- [Brief] Every line of the entries below that mentions "Vanna" is to be copied out.

- [Data shown]
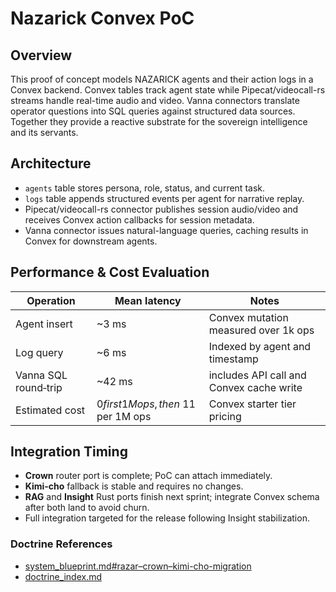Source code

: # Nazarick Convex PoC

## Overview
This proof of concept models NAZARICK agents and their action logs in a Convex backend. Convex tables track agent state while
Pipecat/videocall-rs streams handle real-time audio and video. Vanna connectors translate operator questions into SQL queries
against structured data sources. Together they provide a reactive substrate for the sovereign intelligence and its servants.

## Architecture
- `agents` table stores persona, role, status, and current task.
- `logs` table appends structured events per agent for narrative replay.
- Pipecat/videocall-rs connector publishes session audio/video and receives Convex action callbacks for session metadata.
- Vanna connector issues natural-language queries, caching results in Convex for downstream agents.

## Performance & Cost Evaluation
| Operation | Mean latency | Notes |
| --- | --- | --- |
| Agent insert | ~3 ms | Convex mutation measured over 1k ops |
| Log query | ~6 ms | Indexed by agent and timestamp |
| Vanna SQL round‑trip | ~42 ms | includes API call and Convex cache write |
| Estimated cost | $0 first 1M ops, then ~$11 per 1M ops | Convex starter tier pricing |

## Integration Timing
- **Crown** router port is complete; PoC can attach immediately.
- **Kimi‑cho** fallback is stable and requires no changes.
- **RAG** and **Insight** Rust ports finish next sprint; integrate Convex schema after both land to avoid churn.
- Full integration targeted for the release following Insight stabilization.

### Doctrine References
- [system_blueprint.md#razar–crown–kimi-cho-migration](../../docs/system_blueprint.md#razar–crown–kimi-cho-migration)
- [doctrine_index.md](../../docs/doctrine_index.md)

--

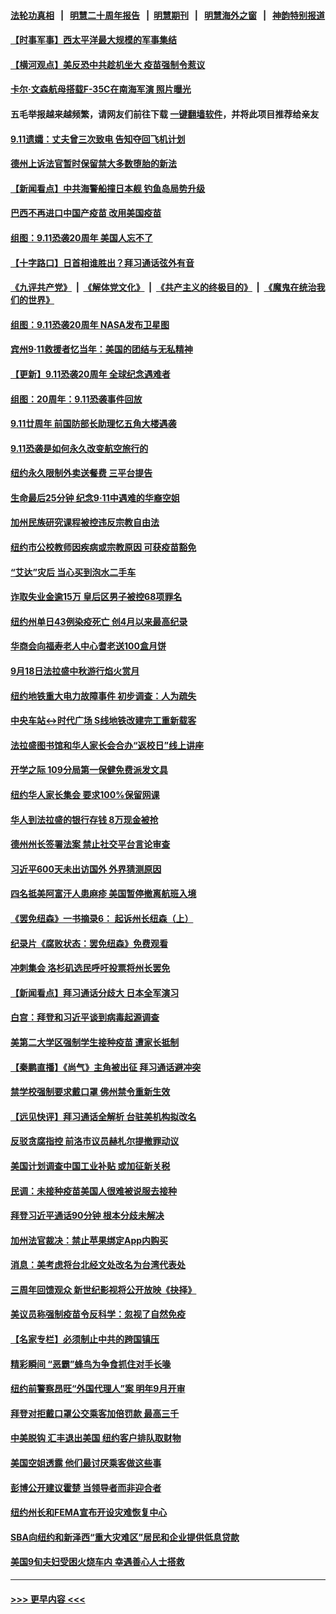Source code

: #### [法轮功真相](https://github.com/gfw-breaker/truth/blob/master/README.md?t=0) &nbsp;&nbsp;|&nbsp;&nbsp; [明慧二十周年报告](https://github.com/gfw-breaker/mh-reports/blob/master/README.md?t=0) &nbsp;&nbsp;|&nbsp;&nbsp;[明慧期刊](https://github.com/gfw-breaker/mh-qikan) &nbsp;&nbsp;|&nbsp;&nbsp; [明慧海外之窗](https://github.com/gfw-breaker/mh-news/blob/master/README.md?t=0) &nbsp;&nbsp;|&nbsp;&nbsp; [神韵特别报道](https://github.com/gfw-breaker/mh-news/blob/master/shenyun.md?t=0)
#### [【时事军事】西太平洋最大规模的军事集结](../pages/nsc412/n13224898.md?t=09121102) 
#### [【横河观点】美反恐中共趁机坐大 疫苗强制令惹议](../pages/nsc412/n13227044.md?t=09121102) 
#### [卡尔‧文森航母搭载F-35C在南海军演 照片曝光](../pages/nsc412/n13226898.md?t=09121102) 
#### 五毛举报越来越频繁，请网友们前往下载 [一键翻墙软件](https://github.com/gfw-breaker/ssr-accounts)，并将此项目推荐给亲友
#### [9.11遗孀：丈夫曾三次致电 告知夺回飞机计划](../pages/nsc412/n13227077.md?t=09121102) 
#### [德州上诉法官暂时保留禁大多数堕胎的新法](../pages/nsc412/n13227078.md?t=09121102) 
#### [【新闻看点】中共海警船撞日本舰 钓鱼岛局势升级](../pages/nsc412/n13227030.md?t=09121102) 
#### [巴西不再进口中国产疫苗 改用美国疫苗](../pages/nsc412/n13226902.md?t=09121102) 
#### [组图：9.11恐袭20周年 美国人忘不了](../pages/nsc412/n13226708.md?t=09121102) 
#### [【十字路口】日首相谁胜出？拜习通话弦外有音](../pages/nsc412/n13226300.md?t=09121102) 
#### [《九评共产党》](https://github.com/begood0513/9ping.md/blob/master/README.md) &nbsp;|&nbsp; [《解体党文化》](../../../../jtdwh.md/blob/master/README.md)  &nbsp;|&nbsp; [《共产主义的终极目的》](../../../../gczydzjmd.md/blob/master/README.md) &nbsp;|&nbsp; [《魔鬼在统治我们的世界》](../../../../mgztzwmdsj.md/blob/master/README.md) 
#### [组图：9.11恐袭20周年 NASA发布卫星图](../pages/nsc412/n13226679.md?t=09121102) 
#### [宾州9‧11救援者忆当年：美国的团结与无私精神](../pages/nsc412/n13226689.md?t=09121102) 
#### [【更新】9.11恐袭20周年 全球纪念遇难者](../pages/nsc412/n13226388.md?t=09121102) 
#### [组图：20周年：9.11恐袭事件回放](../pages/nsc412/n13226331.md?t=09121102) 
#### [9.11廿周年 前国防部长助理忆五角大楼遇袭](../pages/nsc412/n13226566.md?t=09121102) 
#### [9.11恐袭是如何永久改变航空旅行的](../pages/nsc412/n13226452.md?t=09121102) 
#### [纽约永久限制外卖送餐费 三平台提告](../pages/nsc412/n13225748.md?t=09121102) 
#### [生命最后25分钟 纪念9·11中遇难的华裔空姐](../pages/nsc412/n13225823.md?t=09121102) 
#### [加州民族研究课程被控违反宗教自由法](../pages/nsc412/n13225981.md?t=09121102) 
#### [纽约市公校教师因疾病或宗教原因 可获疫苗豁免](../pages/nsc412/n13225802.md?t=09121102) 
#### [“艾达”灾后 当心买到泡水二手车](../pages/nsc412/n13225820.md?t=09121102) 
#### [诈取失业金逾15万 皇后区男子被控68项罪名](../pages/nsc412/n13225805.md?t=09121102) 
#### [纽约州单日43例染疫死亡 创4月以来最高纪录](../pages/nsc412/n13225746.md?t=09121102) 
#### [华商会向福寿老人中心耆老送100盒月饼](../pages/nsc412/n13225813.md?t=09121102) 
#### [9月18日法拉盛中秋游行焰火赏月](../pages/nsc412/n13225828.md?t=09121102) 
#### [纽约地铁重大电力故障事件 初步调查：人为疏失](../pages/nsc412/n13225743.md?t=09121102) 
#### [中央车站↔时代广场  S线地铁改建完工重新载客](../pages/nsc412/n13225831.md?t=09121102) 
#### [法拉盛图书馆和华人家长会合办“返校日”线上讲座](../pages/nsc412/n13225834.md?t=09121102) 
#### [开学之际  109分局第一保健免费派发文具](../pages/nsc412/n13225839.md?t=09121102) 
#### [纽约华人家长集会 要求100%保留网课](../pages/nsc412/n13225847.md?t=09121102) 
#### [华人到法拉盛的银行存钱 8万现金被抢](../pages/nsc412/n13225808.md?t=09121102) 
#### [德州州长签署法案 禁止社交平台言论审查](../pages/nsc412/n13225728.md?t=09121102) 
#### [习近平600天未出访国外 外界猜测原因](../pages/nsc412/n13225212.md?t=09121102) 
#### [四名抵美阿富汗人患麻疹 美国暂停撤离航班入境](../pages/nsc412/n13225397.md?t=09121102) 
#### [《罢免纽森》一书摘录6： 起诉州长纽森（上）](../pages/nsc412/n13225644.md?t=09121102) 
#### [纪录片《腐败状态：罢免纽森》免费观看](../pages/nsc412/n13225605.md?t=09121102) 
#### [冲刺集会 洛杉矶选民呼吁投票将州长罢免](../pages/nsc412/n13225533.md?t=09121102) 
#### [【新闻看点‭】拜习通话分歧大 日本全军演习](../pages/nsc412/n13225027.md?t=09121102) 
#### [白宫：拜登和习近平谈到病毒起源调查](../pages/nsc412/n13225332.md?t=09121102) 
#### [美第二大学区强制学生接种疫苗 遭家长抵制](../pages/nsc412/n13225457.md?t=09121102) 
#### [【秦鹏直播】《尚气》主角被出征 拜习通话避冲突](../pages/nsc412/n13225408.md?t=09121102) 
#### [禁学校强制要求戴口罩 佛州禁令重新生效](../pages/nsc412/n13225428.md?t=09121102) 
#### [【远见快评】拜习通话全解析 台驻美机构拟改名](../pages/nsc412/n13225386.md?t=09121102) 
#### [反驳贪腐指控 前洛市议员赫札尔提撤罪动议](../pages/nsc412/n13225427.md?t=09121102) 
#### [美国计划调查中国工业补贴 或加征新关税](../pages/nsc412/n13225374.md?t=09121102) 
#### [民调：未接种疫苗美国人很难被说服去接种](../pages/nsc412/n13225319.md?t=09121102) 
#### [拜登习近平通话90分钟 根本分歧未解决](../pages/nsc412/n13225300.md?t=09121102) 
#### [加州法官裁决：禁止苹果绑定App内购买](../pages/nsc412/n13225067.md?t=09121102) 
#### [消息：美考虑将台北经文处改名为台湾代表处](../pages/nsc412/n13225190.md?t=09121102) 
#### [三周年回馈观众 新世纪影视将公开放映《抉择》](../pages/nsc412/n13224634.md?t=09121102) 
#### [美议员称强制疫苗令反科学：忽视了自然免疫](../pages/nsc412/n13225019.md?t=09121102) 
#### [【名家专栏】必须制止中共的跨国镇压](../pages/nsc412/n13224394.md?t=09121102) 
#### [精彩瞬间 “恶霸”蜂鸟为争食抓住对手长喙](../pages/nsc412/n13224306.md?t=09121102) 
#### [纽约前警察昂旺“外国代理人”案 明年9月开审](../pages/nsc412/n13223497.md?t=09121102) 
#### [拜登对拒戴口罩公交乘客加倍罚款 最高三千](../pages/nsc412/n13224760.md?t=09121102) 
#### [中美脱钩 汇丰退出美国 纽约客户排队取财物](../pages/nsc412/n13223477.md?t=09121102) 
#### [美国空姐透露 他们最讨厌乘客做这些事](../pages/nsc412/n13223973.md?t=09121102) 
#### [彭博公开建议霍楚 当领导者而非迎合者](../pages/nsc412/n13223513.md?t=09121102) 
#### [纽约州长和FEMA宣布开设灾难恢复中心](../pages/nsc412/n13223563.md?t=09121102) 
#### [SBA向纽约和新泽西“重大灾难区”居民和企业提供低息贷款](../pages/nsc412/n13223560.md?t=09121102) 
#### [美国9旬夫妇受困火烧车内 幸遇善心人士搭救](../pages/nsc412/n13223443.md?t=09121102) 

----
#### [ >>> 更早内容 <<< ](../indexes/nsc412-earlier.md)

- [Answer]
Pipecat/videocall-rs streams handle real-time audio and video. Vanna connectors translate operator questions into SQL queries
- Vanna connector issues natural-language queries, caching results in Convex for downstream agents.
| Vanna SQL round‑trip | ~42 ms | includes API call and Convex cache write |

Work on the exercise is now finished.